I have a large data set consisting of daily stock returns over 30 years and 7000 stocks. The time series do not align with each other across the set (i.e. dropmissing(data) returns no rows). If I compute the covariance matrix in pandas/Python, I get a result that reflects pairwise covariances for overlapping periods. How do I do the same thing with a DataFrame or TimeArray without computing at the pairwise level. Please leave aside the issue of whether the pandas result is actually sensible. I am just trying to understand how to deal with lots of missing data in Julia without degrading performance by hacking the calculation manually.
unfortunately, the only way I can think to do this is to calculate the pairwise covariances manually. Missings.jl
has the function skipmissings
which returns a pair of iterators that skip missing elements in both iterators.
julia> df = DataFrame(
a = [rand() < .2 ? missing : rand() for i in 1:100],
b = [rand() < .2 ? missing : rand() for i in 1:100],
c = [rand() < .2 ? missing : rand() for i in 1:100]
);
julia> function covmat(df)
nc = ncol(df)
t = zeros(nc, nc)
for (i, c1) in enumerate(eachcol(df))
for (j, c2) in enumerate(eachcol(df))
sx, sy = skipmissings(c1, c2)
t[i, j] = cov(collect(sx), collect(sy))
end
end
return t
end;
julia> covmat(df)
3×3 Matrix{Float64}:
0.0748675 0.00742271 -0.00240989
0.00742271 0.0805814 0.00814958
-0.00240989 0.00814958 0.0702716
It’s unfortunate there isn’t a better way to do this.
Thanks for the answer. I was afraid of that. In this case, the same task pandas handles in 5 minutes takes 45 minutes with Julia. It would be necessary to parallelize the code just to have a hope of making the same timing.
Wow thats a big performance hit, sorry to hear that.
A few performance suggestions:
- Use
var(skipmissing(c1))
wheni == j
- Only fill in
t
to be an upper triangular matrix, i.e. change the iteration to be
nc = ncol(df)
for i in 1:nc
for j in i:nc
c1 = df[!, i]
c2 = df[!, j]
...
end
end
Hopefully someone else can chime in with better ideas. Really sorry you are taking such a performance hit right after switching to Julia.

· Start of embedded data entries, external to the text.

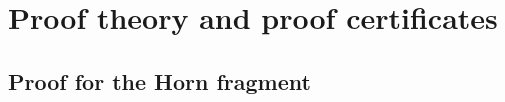 \section{Proof theory and proof certificates}
\label{sec:three}


\subsection{Proof for the Horn fragment}
\label{ssec:focused}




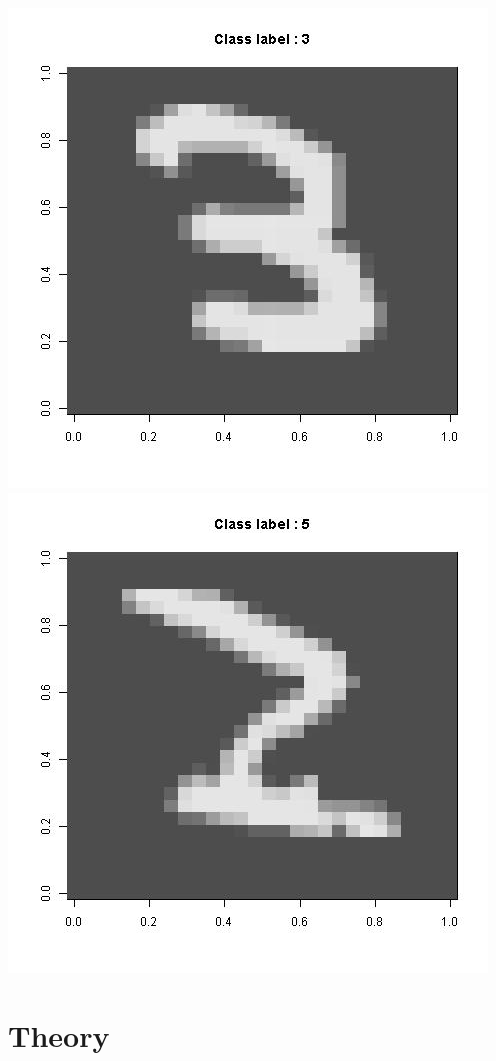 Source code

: \documentclass[a4paper]{article}
\begin{document}
\includegraphics{3.jpg} \\
\includegraphics{5.jpg} \\

\setcounter{secnumdepth}{1}

\section{Theory}
\end{document}
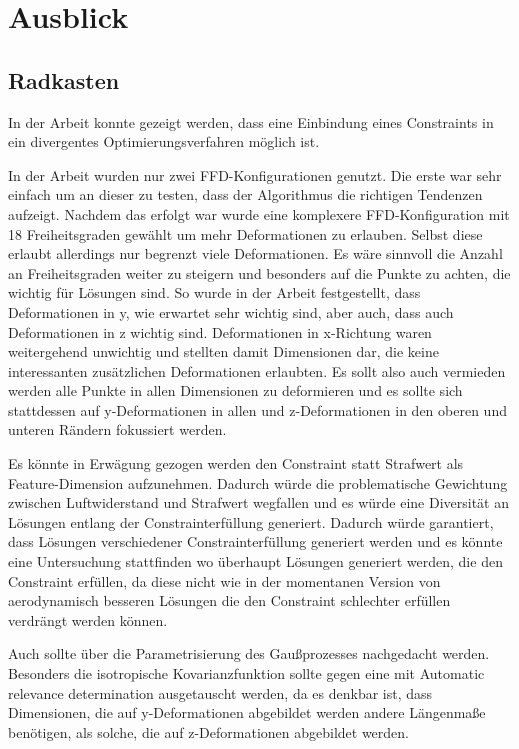 \section{Ausblick}

\subsection{Radkasten}

In der Arbeit konnte gezeigt werden, dass eine Einbindung eines Constraints in ein divergentes Optimierungsverfahren möglich ist.

In der Arbeit wurden nur zwei FFD-Konfigurationen genutzt.
Die erste war sehr einfach um an dieser zu testen, dass der Algorithmus die richtigen Tendenzen aufzeigt.
Nachdem das erfolgt war wurde eine komplexere FFD-Konfiguration mit 18 Freiheitsgraden gewählt um mehr Deformationen zu erlauben.
Selbst diese erlaubt allerdings nur begrenzt viele Deformationen.
Es wäre sinnvoll die Anzahl an Freiheitsgraden weiter zu steigern und besonders auf die Punkte zu achten, die wichtig für Lösungen sind.
So wurde in der Arbeit festgestellt, dass Deformationen in y, wie erwartet sehr wichtig sind, aber auch, dass auch Deformationen in z wichtig sind.
Deformationen in x-Richtung waren weitergehend unwichtig und stellten damit Dimensionen dar, die keine interessanten zusätzlichen Deformationen erlaubten.
Es sollt also auch vermieden werden alle Punkte in allen Dimensionen zu deformieren und es sollte sich stattdessen auf y-Deformationen in allen und z-Deformationen in den oberen und unteren Rändern fokussiert werden.

Es könnte in Erwägung gezogen werden den Constraint statt Strafwert als Feature-Dimension aufzunehmen.
Dadurch würde die problematische Gewichtung zwischen Luftwiderstand und Strafwert wegfallen und es würde eine Diversität an Lösungen entlang der Constrainterfüllung generiert.
Dadurch würde garantiert, dass Lösungen verschiedener Constrainterfüllung generiert werden und es könnte eine Untersuchung stattfinden wo überhaupt Lösungen generiert werden, die den Constraint erfüllen, da diese nicht wie in der momentanen Version von aerodynamisch besseren Lösungen die den Constraint schlechter erfüllen verdrängt werden können.

Auch sollte über die Parametrisierung des Gaußprozesses nachgedacht werden.
Besonders die isotropische Kovarianzfunktion sollte gegen eine mit Automatic relevance determination ausgetauscht werden, da es denkbar ist, dass Dimensionen, die auf y-Deformationen abgebildet werden andere Längenmaße benötigen, als solche, die auf z-Deformationen abgebildet werden.

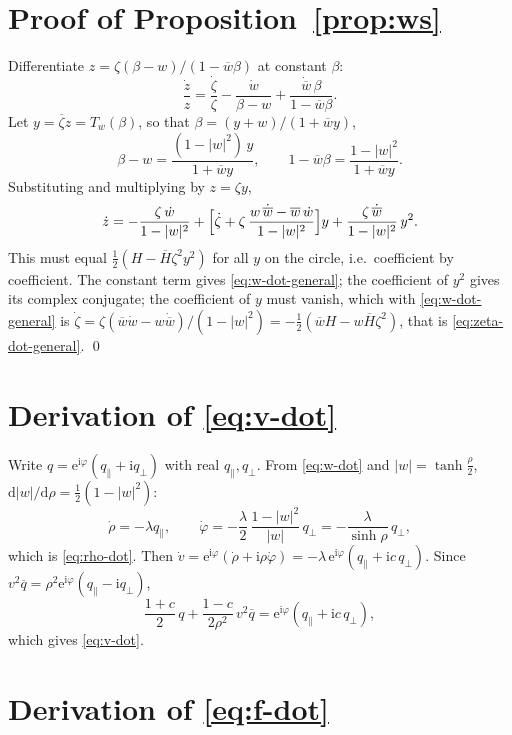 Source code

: \documentclass[a4paper,11pt]{article}
\newcommand{\conj}[1]{\overline{#1}}
\newcommand{\T}{T}                       %
\newcommand{\dd}{\mathrm{d}}
\newcommand{\e}{\mathrm{e}}
\newcommand{\ii}{\mathrm{i}}
\theoremstyle{remark}
\begin{document}
\appendix

\section{Proof of Proposition~\ref{prop:ws}}\label{app:ws}

Differentiate $z=\zeta(\beta-w)/(1-\conj w\beta)$ at constant $\beta$:
\[
\frac{\dot z}{z}=\frac{\dot\zeta}{\zeta}-\frac{\dot w}{\beta-w}
+\frac{\dot{\conj w}\,\beta}{1-\conj w\beta}.
\]
Let $y=\conj\zeta z=\T_w(\beta)$, so that $\beta=(y+w)/(1+\conj w y)$,
\[
\beta-w=\frac{(1-|w|^2)\,y}{1+\conj w y},\qquad
1-\conj w\beta=\frac{1-|w|^2}{1+\conj w y}.
\]
Substituting and multiplying by $z=\zeta y$,
\[
\dot z=-\frac{\zeta\,\dot w}{1-|w|^2}
+\Bigl[\dot\zeta+\zeta\,\frac{w\,\dot{\conj w}-\conj w\,\dot w}{1-|w|^2}\Bigr]y
+\frac{\zeta\,\dot{\conj w}}{1-|w|^2}\,y^2 .
\]
This must equal $\tfrac12(H-\conj H\zeta^2y^2)$ for all $y$ on the circle, i.e.\
coefficient by coefficient. The constant term gives
\eqref{eq:w-dot-general}; the coefficient of $y^2$ gives its complex
conjugate; the coefficient of $y$ must vanish, which with
\eqref{eq:w-dot-general} is
$\dot\zeta=\zeta(\conj w\dot w-w\dot{\conj w})/(1-|w|^2)
=-\tfrac12(\conj wH-w\conj H\zeta^2)$, that is \eqref{eq:zeta-dot-general}.
\qed

\section{Derivation of \eqref{eq:v-dot}}\label{app:vdot}

Write $q=\e^{\ii\varphi}(q_\parallel+\ii q_\perp)$ with real
$q_\parallel,q_\perp$. From \eqref{eq:w-dot} and $|w|=\tanh\frac\rho2$,
$\dd|w|/\dd\rho=\tfrac12(1-|w|^2)$:
\[
\dot\rho=-\lambda q_\parallel,\qquad
\dot\varphi=-\frac\lambda2\,\frac{1-|w|^2}{|w|}\,q_\perp
=-\frac{\lambda}{\sinh\rho}\,q_\perp ,
\]
which is \eqref{eq:rho-dot}. Then
$\dot v=\e^{\ii\varphi}(\dot\rho+\ii\rho\dot\varphi)
=-\lambda\,\e^{\ii\varphi}(q_\parallel+\ii c\,q_\perp)$. Since
$v^2\conj q=\rho^2\e^{\ii\varphi}(q_\parallel-\ii q_\perp)$,
\[
\frac{1+c}{2}\,q+\frac{1-c}{2\rho^2}\,v^2\conj q
=\e^{\ii\varphi}(q_\parallel+\ii c\,q_\perp),
\]
which gives \eqref{eq:v-dot}.

\section{Derivation of \eqref{eq:f-dot}}\label{app:fdot}
\end{document}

Yeah, I already did those things and the performance hit included those. I can live with the disappointment as I am crazy about Julia, but I guess I can’t swear off pandas yet.
We would really like to make this faster. Can you do us a favor and confirm that the performance hit is just when you have to do the missing values thing? And that covariance in general is not slow.
Oh, yeah, that’s fine. I am packing my data in a TimeArray with 5719 rows and 7091 columns. Running cov(values(data)) on that answers in 4 seconds. The issue is that, to deal with missings, we must extract copies of the data from the underlying data structure and run cov(.) individually on the requisite elements. That is costly even for pandas, but my feeling is that the work is done on the underlying raw data using views rather than by copying, etc.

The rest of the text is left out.